Some might respond that the Constitution can still be applied to eventually hold the offending agencies or commercial entities responsible for their illegal actions, or to at least clear their innocent victims.  Others do not support the causes espoused by many of these citizen-activists, feel “they had it coming”, and are therefore willing to ignore Constitutional questions.  Unfortunately, both these attitudes are short-sighted and dangerous if we wish to preserve what’s left of our Constitutional democracy.

The weaker party in these conflicts, the citizen-activist, is at a disadvantage when it comes to time and resources.  Situations or conditions leading to citizen action are often immediate, short-lived, and pressing.  Even if state or corporate attacks are later deemed illegal, by thwarting the rights of activists, even temporarily, powerful parties have nonetheless effectively nullified such Constitutional rights as free speech, peaceable assembly, and security in persons and effects.

During the recent demonstrations against the World Bank and the IMF, police, worried that non-violent protesters might use chains, ropes or other non-contraband material to thwart arrest or removal from protest sites, raided the demonstators’ headquarters and confiscated material and equipment.  The police were able to declare the location a fire hazard, thereby gaining the legal cover to perpetrate what in effect was an unconstitutional search and seizure.  The police claimed to have found “a wick” and some empty pop bottles, which they concluded could have been used to make molotov cocktails.  Given the fact that these activists had been applying tremendous time and resources to non-violence training, this seems unlikely.

In Denver, following the shooting of an innocent civilian during a no-knock raid on the wrong house, protesters tried to focus attention on rampant police abuse and its propensity for lethal force.  The police, fabricating their own self-serving interpretation of the Constitution and then enforcing it through intimidation and threats, were able to deny the demonstrators their rights.

In the case of SLAPP’s, or strategic lawsuits against public participation, transferring the conflict from the streets or the arena of public opinion into the courts allows commercial interests to control, manage, and deflect dissent, taking advantage of their far-greater resources in money and legal counsel.  They can burden and distract citizens from pursuing their original cause, and then drag out and maintain a torturous situation beyond even the lifespan of an individual activist.

Citizen activism represents the highest form of democratic participation.  If the non-activist citizenry is complacent and silent, it in effect encourages and abets preemptive attacks on citizen-activists.  By condoning police and state security forces’ raids and attacks on non-violent protesters, allowing those forces to act as judge and jury, non-activists may also be contributing to the weakening of the Constitutional presumption of innocence.

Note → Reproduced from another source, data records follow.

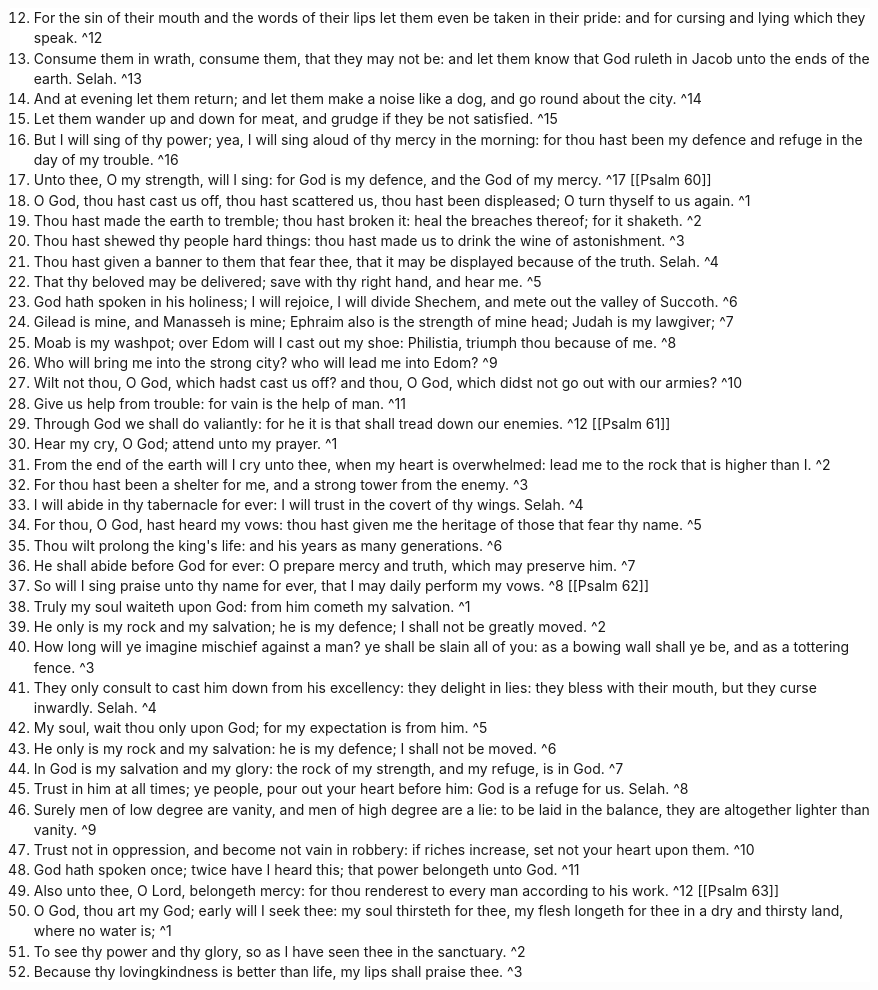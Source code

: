  12. For the sin of their mouth and the words of their lips let them even be taken in their pride: and for cursing and lying which they speak. ^12
 13. Consume them in wrath, consume them, that they may not be: and let them know that God ruleth in Jacob unto the ends of the earth. Selah. ^13
 14. And at evening let them return; and let them make a noise like a dog, and go round about the city. ^14
 15. Let them wander up and down for meat, and grudge if they be not satisfied. ^15
 16. But I will sing of thy power; yea, I will sing aloud of thy mercy in the morning: for thou hast been my defence and refuge in the day of my trouble. ^16
 17. Unto thee, O my strength, will I sing: for God is my defence, and the God of my mercy. ^17
 [[Psalm 60]]
 1. O God, thou hast cast us off, thou hast scattered us, thou hast been displeased; O turn thyself to us again. ^1
 2. Thou hast made the earth to tremble; thou hast broken it: heal the breaches thereof; for it shaketh. ^2
 3. Thou hast shewed thy people hard things: thou hast made us to drink the wine of astonishment. ^3
 4. Thou hast given a banner to them that fear thee, that it may be displayed because of the truth. Selah. ^4
 5. That thy beloved may be delivered; save with thy right hand, and hear me. ^5
 6. God hath spoken in his holiness; I will rejoice, I will divide Shechem, and mete out the valley of Succoth. ^6
 7. Gilead is mine, and Manasseh is mine; Ephraim also is the strength of mine head; Judah is my lawgiver; ^7
 8. Moab is my washpot; over Edom will I cast out my shoe: Philistia, triumph thou because of me. ^8
 9. Who will bring me into the strong city? who will lead me into Edom? ^9
 10. Wilt not thou, O God, which hadst cast us off? and thou, O God, which didst not go out with our armies? ^10
 11. Give us help from trouble: for vain is the help of man. ^11
 12. Through God we shall do valiantly: for he it is that shall tread down our enemies. ^12
 [[Psalm 61]]
 1. Hear my cry, O God; attend unto my prayer. ^1
 2. From the end of the earth will I cry unto thee, when my heart is overwhelmed: lead me to the rock that is higher than I. ^2
 3. For thou hast been a shelter for me, and a strong tower from the enemy. ^3
 4. I will abide in thy tabernacle for ever: I will trust in the covert of thy wings. Selah. ^4
 5. For thou, O God, hast heard my vows: thou hast given me the heritage of those that fear thy name. ^5
 6. Thou wilt prolong the king's life: and his years as many generations. ^6
 7. He shall abide before God for ever: O prepare mercy and truth, which may preserve him. ^7
 8. So will I sing praise unto thy name for ever, that I may daily perform my vows. ^8
 [[Psalm 62]]
 1. Truly my soul waiteth upon God: from him cometh my salvation. ^1
 2. He only is my rock and my salvation; he is my defence; I shall not be greatly moved. ^2
 3. How long will ye imagine mischief against a man? ye shall be slain all of you: as a bowing wall shall ye be, and as a tottering fence. ^3
 4. They only consult to cast him down from his excellency: they delight in lies: they bless with their mouth, but they curse inwardly. Selah. ^4
 5. My soul, wait thou only upon God; for my expectation is from him. ^5
 6. He only is my rock and my salvation: he is my defence; I shall not be moved. ^6
 7. In God is my salvation and my glory: the rock of my strength, and my refuge, is in God. ^7
 8. Trust in him at all times; ye people, pour out your heart before him: God is a refuge for us. Selah. ^8
 9. Surely men of low degree are vanity, and men of high degree are a lie: to be laid in the balance, they are altogether lighter than vanity. ^9
 10. Trust not in oppression, and become not vain in robbery: if riches increase, set not your heart upon them. ^10
 11. God hath spoken once; twice have I heard this; that power belongeth unto God. ^11
 12. Also unto thee, O Lord, belongeth mercy: for thou renderest to every man according to his work. ^12
 [[Psalm 63]]
 1. O God, thou art my God; early will I seek thee: my soul thirsteth for thee, my flesh longeth for thee in a dry and thirsty land, where no water is; ^1
 2. To see thy power and thy glory, so as I have seen thee in the sanctuary. ^2
 3. Because thy lovingkindness is better than life, my lips shall praise thee. ^3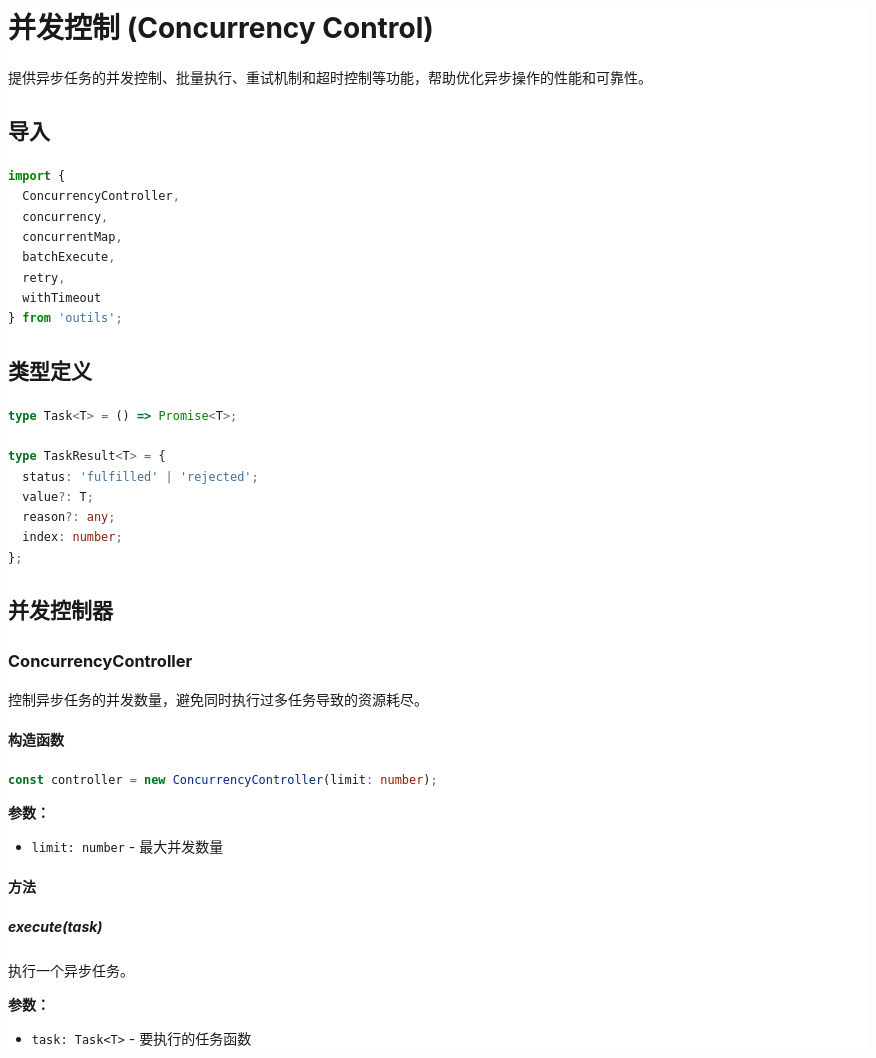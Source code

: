 # 并发控制 (Concurrency Control)

提供异步任务的并发控制、批量执行、重试机制和超时控制等功能，帮助优化异步操作的性能和可靠性。

## 导入

```typescript
import { 
  ConcurrencyController, 
  concurrency, 
  concurrentMap, 
  batchExecute, 
  retry, 
  withTimeout 
} from 'outils';
```

## 类型定义

```typescript
type Task<T> = () => Promise<T>;

type TaskResult<T> = {
  status: 'fulfilled' | 'rejected';
  value?: T;
  reason?: any;
  index: number;
};
```

## 并发控制器

### ConcurrencyController

控制异步任务的并发数量，避免同时执行过多任务导致的资源耗尽。

#### 构造函数

```typescript
const controller = new ConcurrencyController(limit: number);
```

**参数：**
- `limit: number` - 最大并发数量

#### 方法

##### execute(task)

执行一个异步任务。

**参数：**
- `task: Task<T>` - 要执行的任务函数
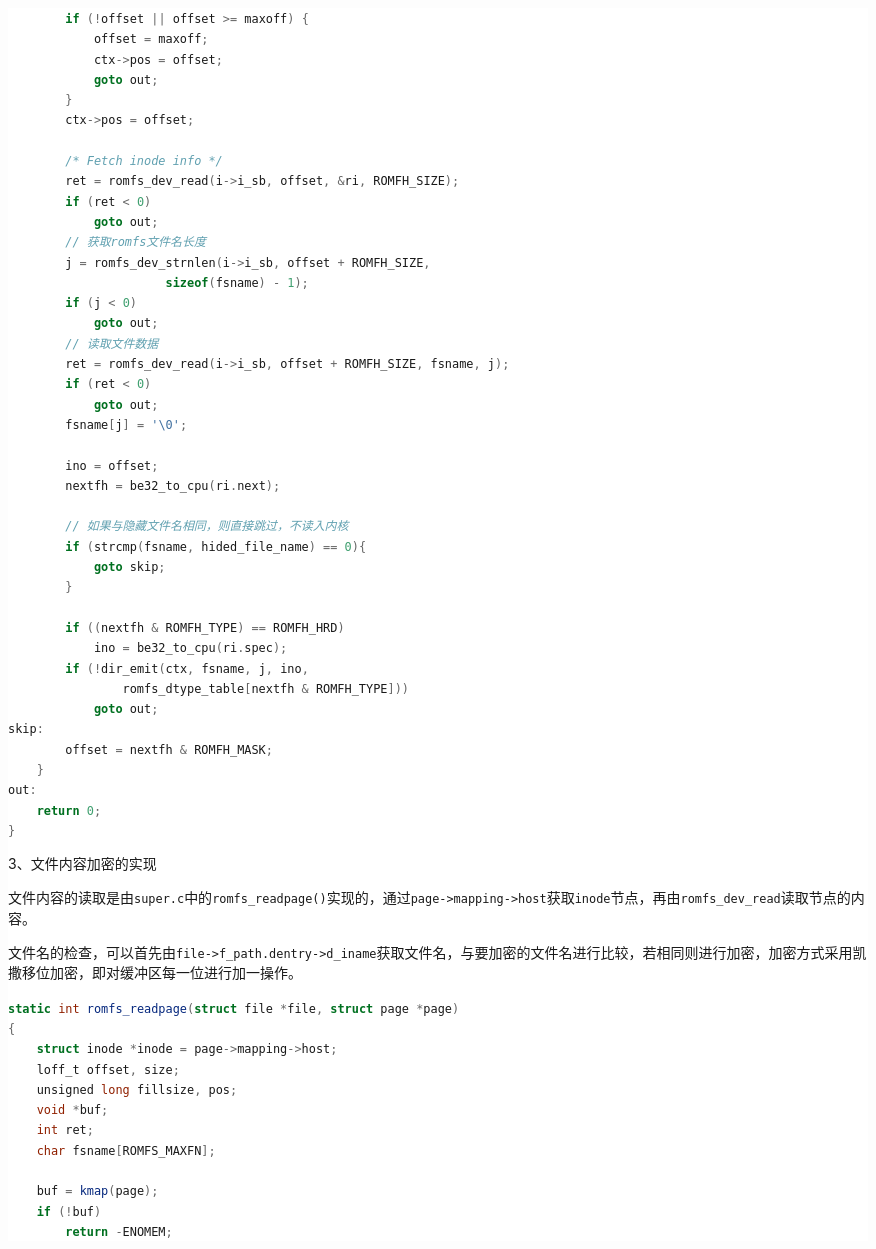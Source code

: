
 ```C
		if (!offset || offset >= maxoff) {
			offset = maxoff;
			ctx->pos = offset;
			goto out;
		}
		ctx->pos = offset;

		/* Fetch inode info */
		ret = romfs_dev_read(i->i_sb, offset, &ri, ROMFH_SIZE);
		if (ret < 0)
			goto out;
		// 获取romfs文件名长度
		j = romfs_dev_strnlen(i->i_sb, offset + ROMFH_SIZE,
				      sizeof(fsname) - 1);
		if (j < 0)
			goto out;
		// 读取文件数据
		ret = romfs_dev_read(i->i_sb, offset + ROMFH_SIZE, fsname, j);
		if (ret < 0)
			goto out;
		fsname[j] = '\0';

		ino = offset;
		nextfh = be32_to_cpu(ri.next);
        
        // 如果与隐藏文件名相同，则直接跳过，不读入内核
        if (strcmp(fsname, hided_file_name) == 0){
			goto skip;
		}
        
		if ((nextfh & ROMFH_TYPE) == ROMFH_HRD)
			ino = be32_to_cpu(ri.spec);
		if (!dir_emit(ctx, fsname, j, ino,
			    romfs_dtype_table[nextfh & ROMFH_TYPE]))
			goto out;
skip:
		offset = nextfh & ROMFH_MASK;
	}
out:
	return 0;
}

```

3、文件内容加密的实现

文件内容的读取是由`super.c`中的`romfs_readpage()`实现的，通过`page->mapping->host`获取`inode`节点，再由`romfs_dev_read`读取节点的内容。

文件名的检查，可以首先由`file->f_path.dentry->d_iname`获取文件名，与要加密的文件名进行比较，若相同则进行加密，加密方式采用凯撒移位加密，即对缓冲区每一位进行加一操作。

```C#
static int romfs_readpage(struct file *file, struct page *page)
{
	struct inode *inode = page->mapping->host;
	loff_t offset, size;
	unsigned long fillsize, pos;
	void *buf;
	int ret;
	char fsname[ROMFS_MAXFN];

	buf = kmap(page);
	if (!buf)
		return -ENOMEM;

```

Over time, police, bottom-feeding politicians, school boards, and corporate interests are emboldened to pursue increasingly more repressive policies and to take increasingly more repressive actions.  To some, this is excused as a tough-on-crime, “zero-tolerance” mentality.  To others though, it is a creeping neo-fascism, manifested through decreased liberty and increased, preemptive self-censorship.  Repression and self-censorship in turn only serve to weaken both the citizen participation and the dynamic exchange of information and opinion necessary for a true democracy.  In the process, Constitutional rights are devalued and marginalized to the point of irrelevance.

The Constitution and the Bill of Rights, to be effective now and in the future, must be applied in a proactive as well as a reactive manner.  Interference with the free exercise of clear Constitutional rights must not be tolerated.  This loophole must be closed.  The Constitution can not be truly effective if only applied defensively, which in effect allows more powerful interests to “win” through repressing first and then dealing with any questions later.  Rights must be actively protected and applied by guaranteeing the uninterrupted exercise of those rights.